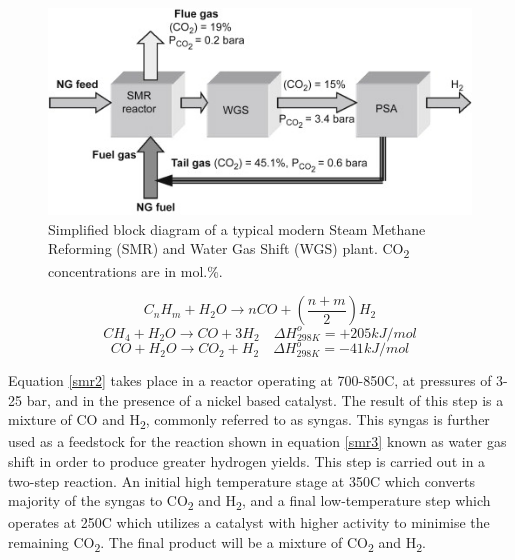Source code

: \begin{figure}
    \centering
    \includegraphics{figures/smrprocess.jpg}
    \caption{Simplified block diagram of a typical modern Steam Methane Reforming (SMR) and Water Gas Shift (WGS) plant. CO\textsubscript{2} concentrations are in mol.\%. \cite{Muradov2015}}
    \label{fig:smrprocess}
\end{figure}

\begin{equation} \label{smr1}
    C_n H_m + H_2 O \rightarrow nCO +(\frac{n+m}{2})H_2 
\end{equation}
\begin{equation}\label{smr2}
    CH_4 + H_2 O \rightarrow CO + 3H_2 \quad \Delta H_{298K}^o = +205 kJ/mol
\end{equation}
\begin{equation}\label{smr3}
    CO+ H_2 O \rightarrow CO_2 + H_2 \quad \Delta H_{298K}^o = -41 kJ/mol
\end{equation}

Equation \ref{smr2} takes place in a reactor operating at 700-850\textdegree C, at pressures of 3-25 bar, and in the presence of a nickel based catalyst. \cite{Muradov2015}
The result of this step is a mixture of CO and H\textsubscript{2}, commonly referred to as syngas. 
This syngas is further used as a feedstock for the reaction shown in equation \ref{smr3} known as water gas 
shift in order to produce greater hydrogen yields.  
This step is carried out in a two-step reaction. An initial high temperature stage at 350\textdegree C which converts majority of the syngas to CO\textsubscript{2} and H\textsubscript{2}, and a final low-temperature step which operates at 250\textdegree C which utilizes a catalyst with higher activity to minimise the remaining CO\textsubscript{2}. \cite{Muradov2015}
The final product will be a mixture of CO\textsubscript{2} and H\textsubscript{2}.  

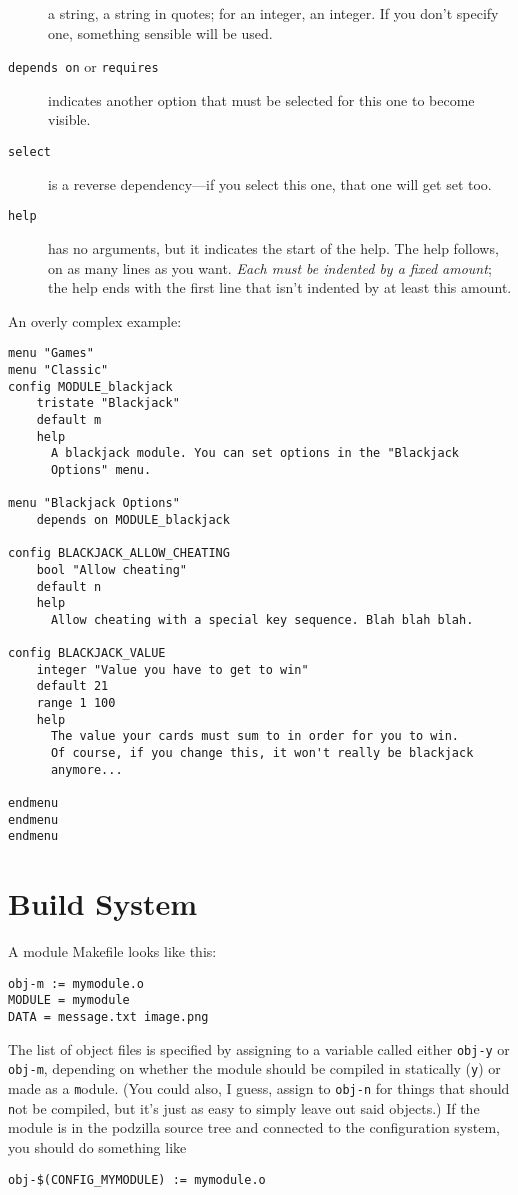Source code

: \documentclass[12pt,letterpaper]{report}
\let\ttt\tt
\def\tt{\def\_{{\ttt\char`\_}}\ttt}
\begin{document}
\begin{description}
a string, a string in quotes; for an integer, an integer. If you don't specify one, something
sensible will be used.
\item[{\tt depends on} or {\tt requires}] indicates another option that must be selected for
this one to become visible.
\item[{\tt select}] is a reverse dependency---if you select this one, that one will get set too.
\item[{\tt help}] has no arguments, but it indicates the start of the help. The help follows, on
as many lines as you want. \emph{Each must be indented by a fixed amount}; the help ends with the first
line that isn't indented by at least this amount.
\end{description}

An overly complex example:
\begin{verbatim}
menu "Games"
menu "Classic"
config MODULE_blackjack
    tristate "Blackjack"
    default m
    help
      A blackjack module. You can set options in the "Blackjack
      Options" menu.

menu "Blackjack Options"
    depends on MODULE_blackjack

config BLACKJACK_ALLOW_CHEATING
    bool "Allow cheating"
    default n
    help
      Allow cheating with a special key sequence. Blah blah blah.

config BLACKJACK_VALUE
    integer "Value you have to get to win"
    default 21
    range 1 100
    help
      The value your cards must sum to in order for you to win.
      Of course, if you change this, it won't really be blackjack
      anymore...

endmenu
endmenu
endmenu
\end{verbatim}

\section{Build System}
A module Makefile looks like this:
\begin{verbatim}
obj-m := mymodule.o
MODULE = mymodule
DATA = message.txt image.png
\end{verbatim}

The list of object files is specified by assigning to a variable called either
\verb|obj-y| or \verb|obj-m|, depending on whether the module should be compiled in statically
(\verb|y|) or made as a \verb|m|odule. (You could also, I guess, assign to \verb|obj-n| for
things that should \verb|n|ot be compiled, but it's just as easy to simply leave out said objects.)
If the module is in the podzilla source tree and connected to the configuration system, you
should do something like
\begin{verbatim}
obj-$(CONFIG_MYMODULE) := mymodule.o
\end{verbatim}
\begin{comment}
$ Let's appease XEmacs!
\end{comment}
\end{document}

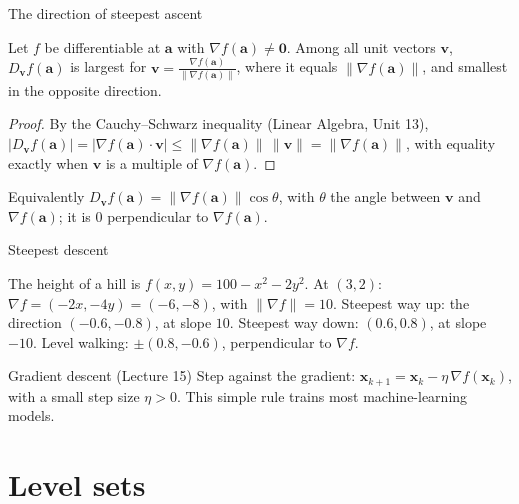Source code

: \documentclass[10pt]{wosm-slides}
\newcommand{\norm}[1]{\lVert #1 \rVert}
\newcommand{\vx}{\mathbf{x}}
\newcommand{\va}{\mathbf{a}}
\DeclareRobustCommand{\vv}{\mathbf{v}}
\begin{document}
\begin{frame}{The direction of steepest ascent}
  \begin{theorem}
    Let $f$ be differentiable at $\va$ with $\nabla f(\va) \ne \mathbf{0}$. Among all unit vectors
    $\vv$, \ $D_\vv f(\va)$ is largest for $\vv = \frac{\nabla f(\va)}{\norm{\nabla f(\va)}}$, where it
    equals $\norm{\nabla f(\va)}$, and smallest in the opposite direction.
  \end{theorem}
  \pause
  \begin{proof}
    By the Cauchy--Schwarz inequality (Linear Algebra, Unit 13),
    $|D_\vv f(\va)| = |\nabla f(\va) \cdot \vv| \le \norm{\nabla f(\va)}\,\norm{\vv} = \norm{\nabla f(\va)}$,
    with equality exactly when $\vv$ is a multiple of $\nabla f(\va)$.
  \end{proof}
  \pause
  Equivalently $D_\vv f(\va) = \norm{\nabla f(\va)} \cos\theta$, with $\theta$ the angle between $\vv$
  and $\nabla f(\va)$; it is $0$ perpendicular to $\nabla f(\va)$.
\end{frame}

\begin{frame}{Steepest descent}
  \begin{example}[A hiker]
    The height of a hill is $f(x, y) = 100 - x^2 - 2y^2$. At $(3, 2)$:
    $\nabla f = (-2x, -4y) = (-6, -8)$, with $\norm{\nabla f} = 10$.
    Steepest way up: the direction $(-0.6, -0.8)$, at slope $10$. Steepest way down:
    $(0.6, 0.8)$, at slope $-10$. Level walking: $\pm(0.8, -0.6)$, perpendicular to $\nabla f$.
  \end{example}
  \pause
  \begin{block}{Gradient descent (Lecture 15)}
    Step against the gradient: $\vx_{k+1} = \vx_k - \eta\, \nabla f(\vx_k)$, with a small step
    size $\eta > 0$. This simple rule trains most machine-learning models.
  \end{block}
\end{frame}

\section{Level sets}
\end{document}
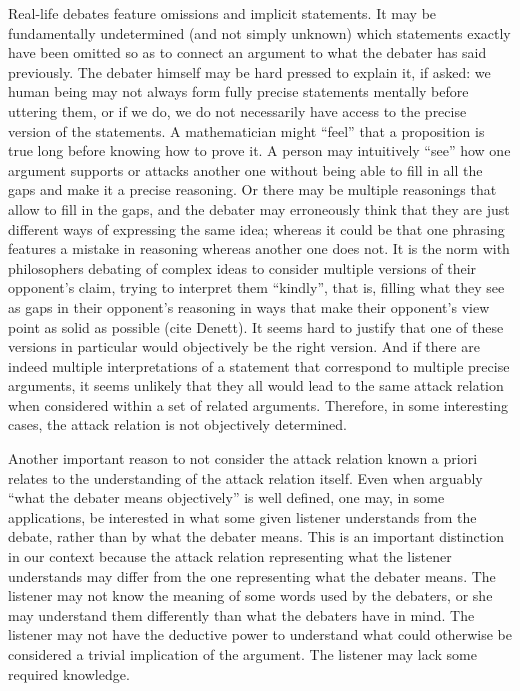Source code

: \documentclass[version=3.21, pagesize, twoside=off, bibliography=totoc, DIV=calc, fontsize=12pt, a4paper, french, english]{scrartcl}
\begin{document}
Real-life debates feature omissions and implicit statements. It may be fundamentally undetermined (and not simply unknown) which statements exactly have been omitted so as to connect an argument to what the debater has said previously. The debater himself may be hard pressed to explain it, if asked: we human being may not always form fully precise statements mentally before uttering them, or if we do, we do not necessarily have access to the precise version of the statements. A mathematician might “feel” that a proposition is true long before knowing how to prove it. A person may intuitively “see” how one argument supports or attacks another one without being able to fill in all the gaps and make it a precise reasoning. Or there may be multiple reasonings that allow to fill in the gaps, and the debater may erroneously think that they are just different ways of expressing the same idea; whereas it could be that one phrasing features a mistake in reasoning whereas another one does not. It is the norm with philosophers debating of complex ideas to consider multiple versions of their opponent’s claim, trying to interpret them “kindly”, that is, filling what they see as gaps in their opponent’s reasoning in ways that make their opponent’s view point as solid as possible (cite Denett). It seems hard to justify that one of these versions in particular would objectively be the right version. And if there are indeed multiple interpretations of a statement that correspond to multiple precise arguments, it seems unlikely that they all would lead to the same attack relation when considered within a set of related arguments. Therefore, in some interesting cases, the attack relation is not objectively determined.

Another important reason to not consider the attack relation known a priori relates to the understanding of the attack relation itself. 
Even when arguably “what the debater means objectively” is well defined, one may, in some applications, be interested in what some given listener understands from the debate, rather than by what the debater means. 
This is an important distinction in our context because the attack relation representing what the listener understands may differ from the one representing what the debater means.
The listener may not know the meaning of some words used by the debaters, or she may understand them differently than what the debaters have in mind. 
The listener may not have the deductive power to understand what could otherwise be considered a trivial implication of the argument. 
The listener may lack some required knowledge.
\end{document}
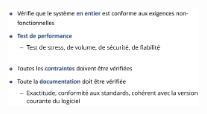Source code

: \documentclass[16pt]{report}
\begin{document}
\begin{multicols*}{2}
       \begin{figure}[H]
        \begin{center}
            \includegraphics[width=0.45\textwidth]{testfonc2.png}
        \end{center}
       \end{figure}


       




 



    



       
       


       
       



        
        

    






\end{multicols*}
\end{document}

## Task to carry out
Take from the material above the lines running from the one with "CH_4 + H_2 O" through the one with "The result of", and repeat them exactly, with nothing else.

## Task answer
    CH_4 + H_2 O \rightarrow CO + 3H_2 \quad \Delta H_{298K}^o = +205 kJ/mol
\end{equation}
\begin{equation}\label{smr3}
    CO+ H_2 O \rightarrow CO_2 + H_2 \quad \Delta H_{298K}^o = -41 kJ/mol
\end{equation}

Equation \ref{smr2} takes place in a reactor operating at 700-850\textdegree C, at pressures of 3-25 bar, and in the presence of a nickel based catalyst. \cite{Muradov2015}
The result of this step is a mixture of CO and H\textsubscript{2}, commonly referred to as syngas. 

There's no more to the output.